The Clerk of this court is hereby directed to deliver a copy of this order to W. B. Grimm, Sheriff and jailer of this County, who shall retain the custody of the said Harry F. Powers alias Cornelius O. Pierson, until a properly authorized guard, sent by the Warden of said penitentiary to receive him, shall convey said defendant, Harry F. Powers, alias Cornelius O. Pierson, to said penitentiary; and the Clerk shall also notify the Warden of said penitentiary of the conviction and sentence of the said defendant that he may as soon as practicable be removed and safely conveyed to said institution there to be kept in the manner provided by law until the said 18th day of March, 1932, when the execution of the judgment aforesaid shall be done upon him, the said Harry F. Powers, alias Cornelius O. Pierson, And the said defendant expressing a desire to apply for a writ of error and supersedeas to the judgment aforesaid, it is ordered that the execution thereof be, and the same is hereby suspended until the first day of the March Term, 1932, of this court, to enable the said defendant to make such application, and the said defendant hath leave to prepare, tender and have his bill or bills of exception signed, sealed and made part of the record herin within sixty (60) days from the adjournment on the present term of court.

Thereupon the said defendant was remanded to jail in the custody of the Sheriff and jailer of this County.


excerpted from
THE LITERATURE OF THE AMERICAN SERIAL KILLER
By Patterson Smith

A lonely-hearts killer operating in [Earle] Nelson's time was a man named Herman Drenth, who was known chiefly by his last alias, Harry F. Powers. A traveling salesman based in West Virginia, Powers used matrimonial correspondence agencies to ensnare lonely women, whom he robbed then murdered. Police estimated that before his arrest in 1931 he had killed fifty victims, although that number seems highly doubtful. He confessed to killing only those five whose bodies were found buried next to his "murder garage," wherein he bound and gassed his victims and watched in delight as they died. The pleasure of the sight, said Powers, "beat any cat house I was ever in."

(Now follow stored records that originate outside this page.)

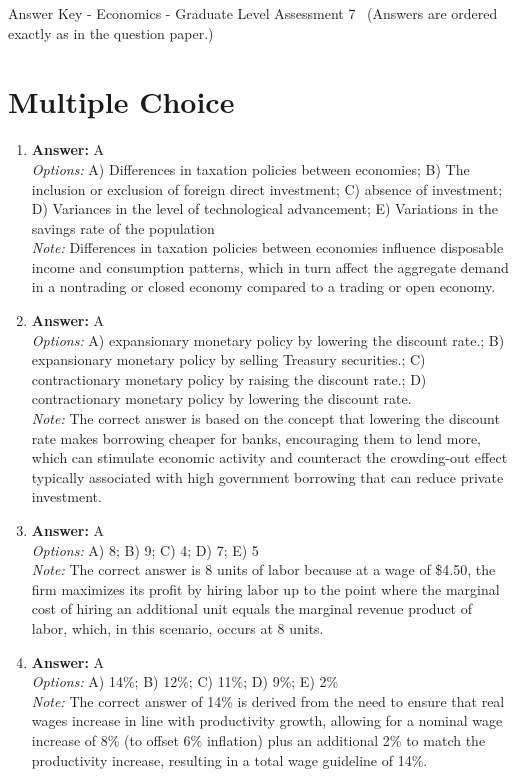 \documentclass[12pt]{article}
\begin{document}
\begin{center}
Answer Key - Economics - Graduate Level Assessment 7 \
\small (Answers are ordered exactly as in the question paper.)
\end{center}

\section*{Multiple Choice}
\begin{enumerate}[label=\arabic*.]
\item \textbf{Answer:} A
\\ \textit{Options:} A) Differences in taxation policies between economies; B) The inclusion or exclusion of foreign direct investment; C) absence of investment; D) Variances in the level of technological advancement; E) Variations in the savings rate of the population
\\ \textit{Note:} Differences in taxation policies between economies influence disposable income and consumption patterns, which in turn affect the aggregate demand in a nontrading or closed economy compared to a trading or open economy.
\item \textbf{Answer:} A
\\ \textit{Options:} A) expansionary monetary policy by lowering the discount rate.; B) expansionary monetary policy by selling Treasury securities.; C) contractionary monetary policy by raising the discount rate.; D) contractionary monetary policy by lowering the discount rate.
\\ \textit{Note:} The correct answer is based on the concept that lowering the discount rate makes borrowing cheaper for banks, encouraging them to lend more, which can stimulate economic activity and counteract the crowding-out effect typically associated with high government borrowing that can reduce private investment.
\item \textbf{Answer:} A
\\ \textit{Options:} A) 8; B) 9; C) 4; D) 7; E) 5
\\ \textit{Note:} The correct answer is 8 units of labor because at a wage of \$4.50, the firm maximizes its profit by hiring labor up to the point where the marginal cost of hiring an additional unit equals the marginal revenue product of labor, which, in this scenario, occurs at 8 units.
\item \textbf{Answer:} A
\\ \textit{Options:} A) 14\%; B) 12\%; C) 11\%; D) 9\%; E) 2\%
\\ \textit{Note:} The correct answer of 14\% is derived from the need to ensure that real wages increase in line with productivity growth, allowing for a nominal wage increase of 8\% (to offset 6\% inflation) plus an additional 2\% to match the productivity increase, resulting in a total wage guideline of 14\%.

\end{enumerate}
\end{document}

I have a form letter in Powers' hand which he used to inveigle female correspondents. In it he announces himself "longing for someone to take [my former wife's] place in my heart," and promises that his new wife "can have anything, within reason, that money can buy." The letter begins, "My age is [blank], height 67 inches, have clear blue eyes, medium dark hair." Powers evidently had used the letter as a model for writing to various women, no doubt adjusting his age to fit the year of writing or the age of his correspondent.

The printed legacy of Powers consists of a scarce book by Evan Allen Bartlett, Love Murders of Harry F. Powers: Beware Such Bluebeards (1931) and a scarcer undated contemporary pamphlet of 14 pages, "Love Secrets of Bluebeard. The use of the term "Bluebeard" in the title to denote a murderer of women, the prevalent usage for the last two hundred years, is somewhat interesting, since the original Bluebeard was a fifteenth-century French nobleman named Gilles de Rais who was a homosexual killer of boys.